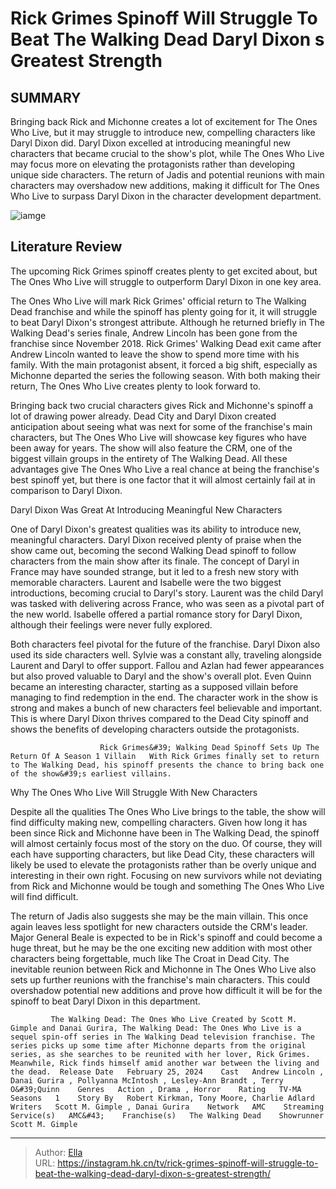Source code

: # Rick Grimes  Spinoff Will Struggle To Beat The Walking Dead Daryl Dixon s Greatest Strength


## SUMMARY 



  Bringing back Rick and Michonne creates a lot of excitement for The Ones Who Live, but it may struggle to introduce new, compelling characters like Daryl Dixon did.   Daryl Dixon excelled at introducing meaningful new characters that became crucial to the show&#39;s plot, while The Ones Who Live may focus more on elevating the protagonists rather than developing unique side characters.   The return of Jadis and potential reunions with main characters may overshadow new additions, making it difficult for The Ones Who Live to surpass Daryl Dixon in the character development department.  

![iamge](https://static1.srcdn.com/wordpress/wp-content/uploads/2024/01/daryl-dixon-rick-grimes-the-walking-dead.jpg)

## Literature Review
The upcoming Rick Grimes spinoff creates plenty to get excited about, but The Ones Who Live will struggle to outperform Daryl Dixon in one key area.




The Ones Who Live will mark Rick Grimes&#39; official return to The Walking Dead franchise and while the spinoff has plenty going for it, it will struggle to beat Daryl Dixon&#39;s strongest attribute. Although he returned briefly in The Walking Dead&#39;s series finale, Andrew Lincoln has been gone from the franchise since November 2018. Rick Grimes&#39; Walking Dead exit came after Andrew Lincoln wanted to leave the show to spend more time with his family. With the main protagonist absent, it forced a big shift, especially as Michonne departed the series the following season. With both making their return, The Ones Who Live creates plenty to look forward to.




Bringing back two crucial characters gives Rick and Michonne&#39;s spinoff a lot of drawing power already. Dead City and Daryl Dixon created anticipation about seeing what was next for some of the franchise&#39;s main characters, but The Ones Who Live will showcase key figures who have been away for years. The show will also feature the CRM, one of the biggest villain groups in the entirety of The Walking Dead. All these advantages give The Ones Who Live a real chance at being the franchise&#39;s best spinoff yet, but there is one factor that it will almost certainly fail at in comparison to Daryl Dixon.


 Daryl Dixon Was Great At Introducing Meaningful New Characters 
          

One of Daryl Dixon&#39;s greatest qualities was its ability to introduce new, meaningful characters. Daryl Dixon received plenty of praise when the show came out, becoming the second Walking Dead spinoff to follow characters from the main show after its finale. The concept of Daryl in France may have sounded strange, but it led to a fresh new story with memorable characters. Laurent and Isabelle were the two biggest introductions, becoming crucial to Daryl&#39;s story. Laurent was the child Daryl was tasked with delivering across France, who was seen as a pivotal part of the new world. Isabelle offered a partial romance story for Daryl Dixon, although their feelings were never fully explored.




Both characters feel pivotal for the future of the franchise. Daryl Dixon also used its side characters well. Sylvie was a constant ally, traveling alongside Laurent and Daryl to offer support. Fallou and Azlan had fewer appearances but also proved valuable to Daryl and the show&#39;s overall plot. Even Quinn became an interesting character, starting as a supposed villain before managing to find redemption in the end. The character work in the show is strong and makes a bunch of new characters feel believable and important. This is where Daryl Dixon thrives compared to the Dead City spinoff and shows the benefits of developing characters outside the protagonists.

                        Rick Grimes&#39; Walking Dead Spinoff Sets Up The Return Of A Season 1 Villain   With Rick Grimes finally set to return to The Walking Dead, his spinoff presents the chance to bring back one of the show&#39;s earliest villains.    



 Why The Ones Who Live Will Struggle With New Characters 
          




Despite all the qualities The Ones Who Live brings to the table, the show will find difficulty making new, compelling characters. Given how long it has been since Rick and Michonne have been in The Walking Dead, the spinoff will almost certainly focus most of the story on the duo. Of course, they will each have supporting characters, but like Dead City, these characters will likely be used to elevate the protagonists rather than be overly unique and interesting in their own right. Focusing on new survivors while not deviating from Rick and Michonne would be tough and something The Ones Who Live will find difficult.

The return of Jadis also suggests she may be the main villain. This once again leaves less spotlight for new characters outside the CRM&#39;s leader. Major General Beale is expected to be in Rick&#39;s spinoff and could become a huge threat, but he may be the one exciting new addition with most other characters being forgettable, much like The Croat in Dead City. The inevitable reunion between Rick and Michonne in The Ones Who Live also sets up further reunions with the franchise&#39;s main characters. This could overshadow potential new additions and prove how difficult it will be for the spinoff to beat Daryl Dixon in this department.




             The Walking Dead: The Ones Who Live Created by Scott M. Gimple and Danai Gurira, The Walking Dead: The Ones Who Live is a sequel spin-off series in The Walking Dead television franchise. The series picks up some time after Michonne departs from the original series, as she searches to be reunited with her lover, Rick Grimes. Meanwhile, Rick finds himself amid another war between the living and the dead.  Release Date   February 25, 2024    Cast   Andrew Lincoln , Danai Gurira , Pollyanna McIntosh , Lesley-Ann Brandt , Terry O&#39;Quinn    Genres   Action , Drama , Horror    Rating   TV-MA    Seasons   1    Story By   Robert Kirkman, Tony Moore, Charlie Adlard    Writers   Scott M. Gimple , Danai Gurira    Network   AMC    Streaming Service(s)   AMC&#43;    Franchise(s)   The Walking Dead    Showrunner   Scott M. Gimple       

 



---

> Author: [Ella](https://instagram.hk.cn/)  
> URL: https://instagram.hk.cn/tv/rick-grimes-spinoff-will-struggle-to-beat-the-walking-dead-daryl-dixon-s-greatest-strength/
━━━━━━━━━━
▶ **Problem to work on**
Repeat the entries above verbatim, but only from the line that has "s Greatest Strength" down to the line that has "The Ones Who Live will mark", inclusive.

▶ **Answer to this task**
: # Rick Grimes  Spinoff Will Struggle To Beat The Walking Dead Daryl Dixon s Greatest Strength


## SUMMARY 



  Bringing back Rick and Michonne creates a lot of excitement for The Ones Who Live, but it may struggle to introduce new, compelling characters like Daryl Dixon did.   Daryl Dixon excelled at introducing meaningful new characters that became crucial to the show&#39;s plot, while The Ones Who Live may focus more on elevating the protagonists rather than developing unique side characters.   The return of Jadis and potential reunions with main characters may overshadow new additions, making it difficult for The Ones Who Live to surpass Daryl Dixon in the character development department.  

![iamge](https://static1.srcdn.com/wordpress/wp-content/uploads/2024/01/daryl-dixon-rick-grimes-the-walking-dead.jpg)

## Literature Review
The upcoming Rick Grimes spinoff creates plenty to get excited about, but The Ones Who Live will struggle to outperform Daryl Dixon in one key area.




The Ones Who Live will mark Rick Grimes&#39; official return to The Walking Dead franchise and while the spinoff has plenty going for it, it will struggle to beat Daryl Dixon&#39;s strongest attribute. Although he returned briefly in The Walking Dead&#39;s series finale, Andrew Lincoln has been gone from the franchise since November 2018. Rick Grimes&#39; Walking Dead exit came after Andrew Lincoln wanted to leave the show to spend more time with his family. With the main protagonist absent, it forced a big shift, especially as Michonne departed the series the following season. With both making their return, The Ones Who Live creates plenty to look forward to.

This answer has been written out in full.